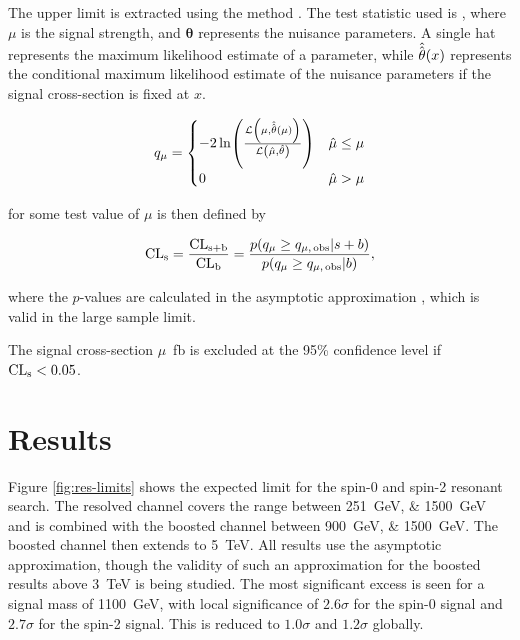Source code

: The upper limit is extracted using the \CLs method \cite{Read02}. The test statistic 
used is \qmu \cite{Cowan11}, where $\mu$ is the signal strength, and $\mathbf{\theta}$ represents the nuisance
parameters. A single hat represents
the maximum likelihood estimate of a parameter, while
$\hat{\hat{\mathbf{\theta}}}\qty(x)$ represents the conditional maximum
likelihood estimate of the nuisance parameters if the signal cross-section is
fixed at $x$.


\begin{equation}
	\label{eqn:qmu-def}
	{q}_{\mu} =
	\begin{cases}
		-2\ln(\frac{\mathcal{L}\qty(\mu, \hat{\hat{\mathbf{\theta}}}\qty(\mu))}{\mathcal{L}\qty(\hat{\mu},
		\hat{\mathbf{\theta}})})              & \hat{\mu} \le \mu \\
		0                                     & \hat{\mu} > \mu
	\end{cases}
\end{equation}

\CLs for some test value of $\mu$ is then defined by

\begin{equation}
	\label{eqn:cls-def}
	\text{CL}\textsubscript{s} = \frac{\text{CL}\textsubscript{s+b}}{\text{CL}\textsubscript{b}} = \frac{p\qty({q}_{\mu} \ge {q}_{\mu,\,\text{obs}} | s + b)}{p\qty({q}_{\mu} \ge {q}_{\mu,\,\text{obs}} | b)},
\end{equation}

where the $p$-values are calculated in the asymptotic approximation
\cite{Cowan11}, which is valid in the large sample limit.

The signal cross-section {$\mu$}~\si{\femto\barn} is excluded at the 95\% confidence level if $\text{CL}\textsubscript{s} < 0.05$.

\FloatBarrier
\clearpage
\section{Results}
Figure \ref{fig:res-limits} shows the expected limit for the spin-0 and spin-2 resonant search. The 
resolved channel covers the range between \SIlist{251;1500}{\GeV} and is combined with the boosted channel between 
\SIlist{900;1500}{\GeV}. The boosted channel then extends to \SI{5}{\TeV}. All results use the asymptotic approximation, 
though the validity of such an approximation for the boosted results above \SI{3}{\TeV} is being studied. 
The most significant excess is seen for a signal mass of \SI{1100}{\GeV}, with local significance of 
$2.6\sigma$ for the spin-0 signal and 
$2.7\sigma$ for the spin-2 signal. This is reduced to $1.0\sigma$ and $1.2\sigma$ globally. 


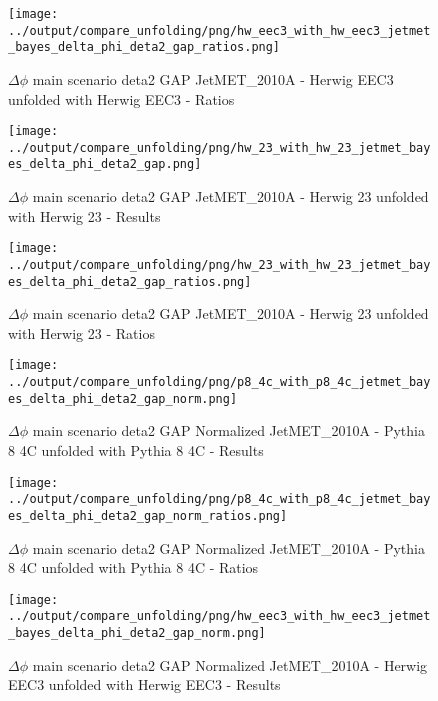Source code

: \documentclass[11pt]{book}
\begin{document}
\begin{figure}[ht]
\centering
\texttt{[image: ../output/compare\_unfolding/png/hw\_eec3\_with\_hw\_eec3\_jetmet\_bayes\_delta\_phi\_deta2\_gap\_ratios.png]}
\caption{$\Delta\phi$ main scenario deta2 GAP JetMET\_2010A - Herwig EEC3 unfolded with Herwig EEC3 - Ratios}
\label{hw_eec3_hw_eec3_jetmet_bayes_delta_phi_deta2_gap_b}
\end{figure}

\begin{figure}[ht]
\centering
\texttt{[image: ../output/compare\_unfolding/png/hw\_23\_with\_hw\_23\_jetmet\_bayes\_delta\_phi\_deta2\_gap.png]}
\caption{$\Delta\phi$ main scenario deta2 GAP JetMET\_2010A - Herwig 23 unfolded with Herwig 23 - Results}
\label{hw_23_hw_23_jetmet_bayes_delta_phi_deta2_gap_a}
\end{figure}

\begin{figure}[ht]
\centering
\texttt{[image: ../output/compare\_unfolding/png/hw\_23\_with\_hw\_23\_jetmet\_bayes\_delta\_phi\_deta2\_gap\_ratios.png]}
\caption{$\Delta\phi$ main scenario deta2 GAP JetMET\_2010A - Herwig 23 unfolded with Herwig 23 - Ratios}
\label{hw_23_hw_23_jetmet_bayes_delta_phi_deta2_gap_b}
\end{figure}

\begin{figure}[ht]
\centering
\texttt{[image: ../output/compare\_unfolding/png/p8\_4c\_with\_p8\_4c\_jetmet\_bayes\_delta\_phi\_deta2\_gap\_norm.png]}
\caption{$\Delta\phi$ main scenario deta2 GAP Normalized JetMET\_2010A - Pythia 8 4C unfolded with Pythia 8 4C - Results}
\label{p8_p8_jetmet_bayes_delta_phi_deta2_gap_norm_a}
\end{figure}

\begin{figure}[ht]
\centering
\texttt{[image: ../output/compare\_unfolding/png/p8\_4c\_with\_p8\_4c\_jetmet\_bayes\_delta\_phi\_deta2\_gap\_norm\_ratios.png]}
\caption{$\Delta\phi$ main scenario deta2 GAP Normalized JetMET\_2010A - Pythia 8 4C unfolded with Pythia 8 4C - Ratios}
\label{p8_p8_jetmet_bayes_delta_phi_deta2_gap_norm_b}
\end{figure}

\begin{figure}[ht]
\centering
\texttt{[image: ../output/compare\_unfolding/png/hw\_eec3\_with\_hw\_eec3\_jetmet\_bayes\_delta\_phi\_deta2\_gap\_norm.png]}
\caption{$\Delta\phi$ main scenario deta2 GAP Normalized JetMET\_2010A - Herwig EEC3 unfolded with Herwig EEC3 - Results}
\label{hw_eec3_hw_eec3_jetmet_bayes_delta_phi_deta2_gap_norm_a}
\end{figure}
\end{document}
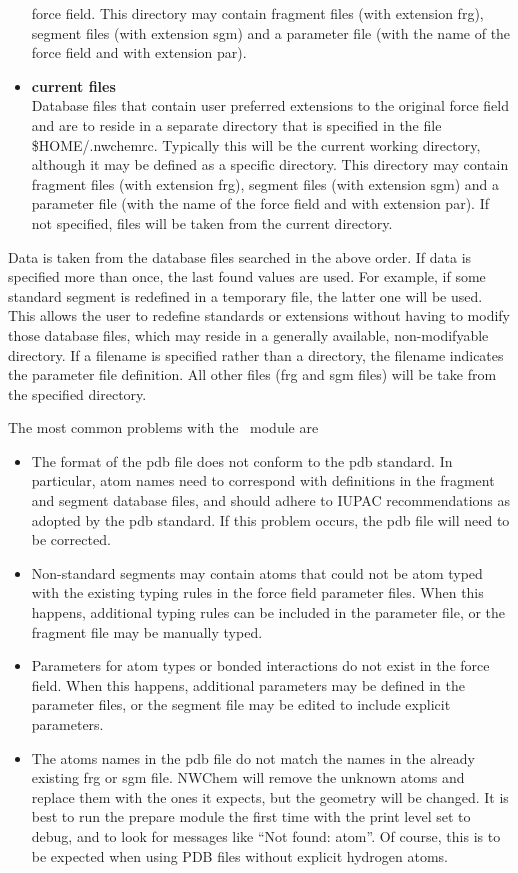 \begin{itemize}
force field. This directory may contain fragment files (with extension frg),
segment files (with extension sgm) and a parameter file (with the name
of the force field and with extension par).
\item[{\bf *}]
{\bf current files}\\
Database files that contain user preferred extensions to the original
force field and are to reside in a separate directory that is specified in 
the file \$HOME/.nwchemrc. Typically this will be the current working
directory, although it may be defined as a specific directory.
This directory may contain fragment files (with extension frg),
segment files (with extension sgm) and a parameter file (with the name
of the force field and with extension par). If not specified, 
files will be taken from the current directory.
\end{itemize}

Data is taken from the database files searched in the above order. If data
is specified more than once, the last found values are used. For example,
if some standard segment is redefined in a temporary file, the latter one
will be used. This allows the user to redefine standards or extensions 
without having to modify those database files, which may reside in a
generally available, non-modifyable directory. If a filename is specified
rather than a directory, the filename indicates the parameter file
definition. All other files (frg and sgm files) will be take from the
specified directory.
\par
The most common problems with the \prepare\ module are
\begin{itemize}
\item[{\bf ~}]
The format of the pdb file does not conform to the pdb standard. In
particular, atom names need to correspond with definitions in the
fragment and segment database files, and should adhere to IUPAC
recommendations as adopted by the pdb standard. If this problem
occurs, the pdb file will need to be corrected.
\item[{\bf ~}]
Non-standard segments may contain atoms that could not be atom typed
with the existing typing rules in the force field parameter files.
When this happens, additional typing rules can be included in the
parameter file, or the fragment file may be manually typed.
\item[{\bf ~}]
Parameters for atom types or bonded interactions do not exist in
the force field. When this happens, additional parameters may be
defined in the parameter files, or the segment file may be edited
to include explicit parameters.
\item[{\bf ~}]
The atoms names in the pdb file do not match the names in the
already existing frg or sgm file.  NWChem will remove the unknown
atoms and replace them with the ones it expects, but the geometry
will be changed.  It is best to run the prepare module the first time
with the print level set to debug, and to look for messages like
``Not found: atom''.  Of course, this is to be expected when 
using PDB files without explicit hydrogen atoms.
\end{itemize}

EXERCISE BRIEF: Find and copy every line in the entries above where the string "will" occurs.

WORKED SOLUTION:
the file \$HOME/.nwchemrc. Typically this will be the current working
files will be taken from the current directory.
will be used. This allows the user to redefine standards or extensions 
definition. All other files (frg and sgm files) will be take from the
occurs, the pdb file will need to be corrected.
already existing frg or sgm file.  NWChem will remove the unknown
will be changed.  It is best to run the prepare module the first time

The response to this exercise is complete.